The biological valorization of lignin to aromatic compounds has attracted extensive attention as this route actively contributes to the bioeconomy. However, the diversity of lignin-derived monomers causes difficulties in the biological upgrading of lignin. Protocatechuic acid is an important potential precursor in polymer synthesis and the pharmaceutical industry. This study aims to effectively funnel lignin derived monomers to a compound platform, protocatechuic acid, by designing a cell factory of engineered Saccharomyces cerevisiae. A biological funnel pathway was successfully constructed in S. cerevisiae to produce protocatechuic acid from p-coumaric acid and ferulic acid. A S. cerevisiae chassis was optimized to reduce the further metabolism of intermediates and the generation of byproducts with the deletion of ADH6, ADH7, BDH2, and FDC1 genes.
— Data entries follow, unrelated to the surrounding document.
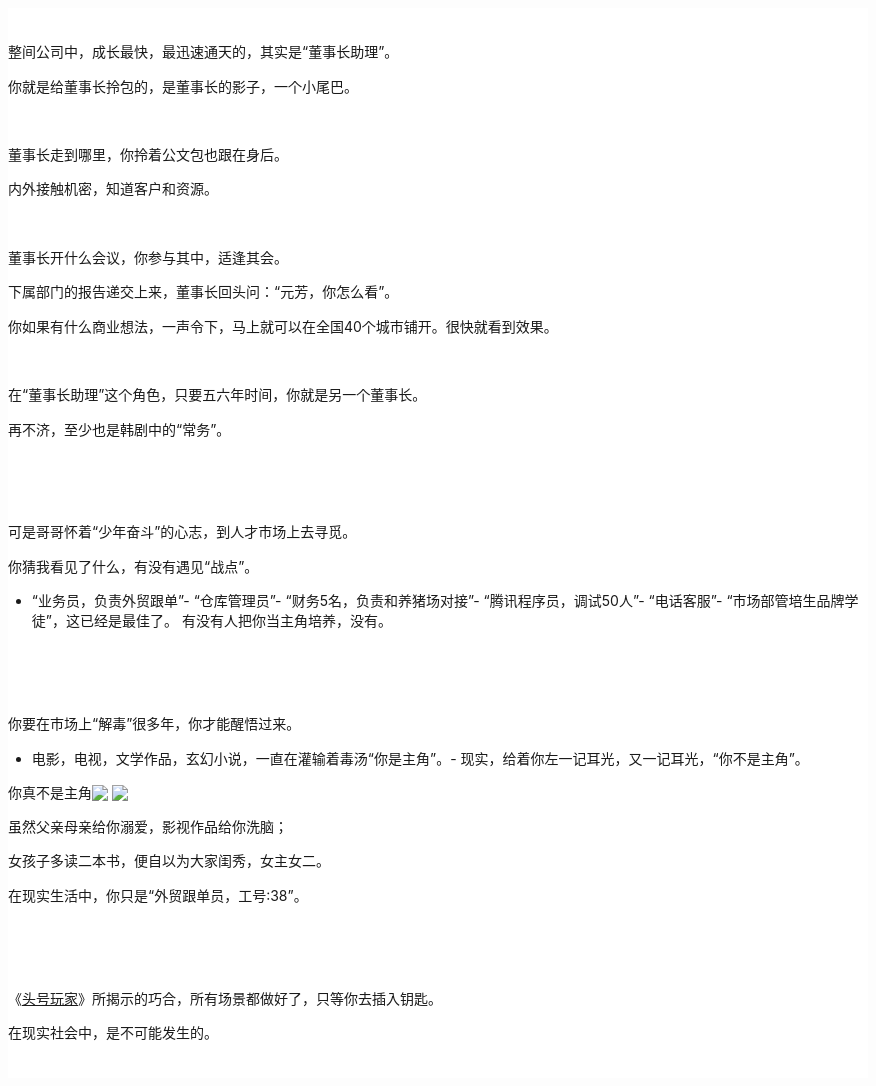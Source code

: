 &nbsp;

整间公司中，成长最快，最迅速通天的，其实是“董事长助理”。

你就是给董事长拎包的，是董事长的影子，一个小尾巴。

&nbsp;

董事长走到哪里，你拎着公文包也跟在身后。

内外接触机密，知道客户和资源。

&nbsp;

董事长开什么会议，你参与其中，适逢其会。

下属部门的报告递交上来，董事长回头问：“元芳，你怎么看”。

你如果有什么商业想法，一声令下，马上就可以在全国40个城市铺开。很快就看到效果。

&nbsp;

在“董事长助理”这个角色，只要五六年时间，你就是另一个董事长。

再不济，至少也是韩剧中的“常务”。

&nbsp;

&nbsp;

可是哥哥怀着“少年奋斗”的心志，到人才市场上去寻觅。

你猜我看见了什么，有没有遇见“战点”。&nbsp;
- “业务员，负责外贸跟单”- “仓库管理员”- “财务5名，负责和养猪场对接”- “腾讯程序员，调试50人”- “电话客服”- “市场部管培生品牌学徒”，这已经是最佳了。
有没有人把你当主角培养，没有。

&nbsp;

&nbsp;

你要在市场上“解毒”很多年，你才能醒悟过来。
- 电影，电视，文学作品，玄幻小说，一直在灌输着毒汤“你是主角”。- 现实，给着你左一记耳光，又一记耳光，“你不是主角”。
&nbsp;

你真不是主角<img src="https://res.wx.qq.com/mpres/htmledition/images/icon/common/emotion_panel/emoji_ios/u1F602.png" data-ratio="1" data-w="20" style="display:inline-block;width:20px;vertical-align:text-bottom;"/><img src="https://res.wx.qq.com/mpres/htmledition/images/icon/common/emotion_panel/emoji_ios/u1F602.png" data-ratio="1" data-w="20" style="display:inline-block;width:20px;vertical-align:text-bottom;"/>

虽然父亲母亲给你溺爱，影视作品给你洗脑；

女孩子多读二本书，便自以为大家闺秀，女主女二。

在现实生活中，你只是“外贸跟单员，工号:38”。

&nbsp;

&nbsp;

《[头号玩家](http://mp.weixin.qq.com/s?__biz=MzAxNTMxMTc0MA==&amp;mid=2651017224&amp;idx=1&amp;sn=5ecd7749fc8ca722569950f3189b104c&amp;chksm=8072061bb7058f0d25b632d55021cd2a103ed6c05078db7d06b4c2b59e51057aed509635b7a8&amp;scene=21#wechat_redirect)》所揭示的巧合，所有场景都做好了，只等你去插入钥匙。

在现实社会中，是不可能发生的。

&nbsp;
The key genes fcs, ech, and vdh in the CoA-dependent non-β-oxidation pathway were screened to produce the precursor of protocatechuic acid, including p-hydroxybenzoic acid and vanillic acid from p-coumaric acid and ferulic acid, respectively. Following that, the regulatory module of tetrahydrofolic acid metabolism was introduced into the biological funnel pathway with the overexpression of MET6 and metf1 genes and knockout of MHT1 and SAM4 genes, by which 120 mg L⁻¹ protocatechuic acid was produced from ferulic acid. Excitingly, by integrating the multi-copy heterologous pobA gene in the yPCA12 strain, the titer of protocatechuic acid was improved to 720 mg L⁻¹ from p-coumaric acid. Interestingly, the yPCA12 strain also exhibited a good ligninolytic capacity of the actual lignin streams. Together with fermentation optimization, the highest titer of 810 mg L⁻¹ protocatechuic acid was obtained from alkaline pretreatment liquor. Overall, a biological funnel pathway of lignin-derived monomers was constructed in S. cerevisiae to produce a compound platform, protocatechuic acid, for valuable product synthesis. The design of the S. cerevisiae cell factory could be a promising potential route to make lignin valorization sustainable.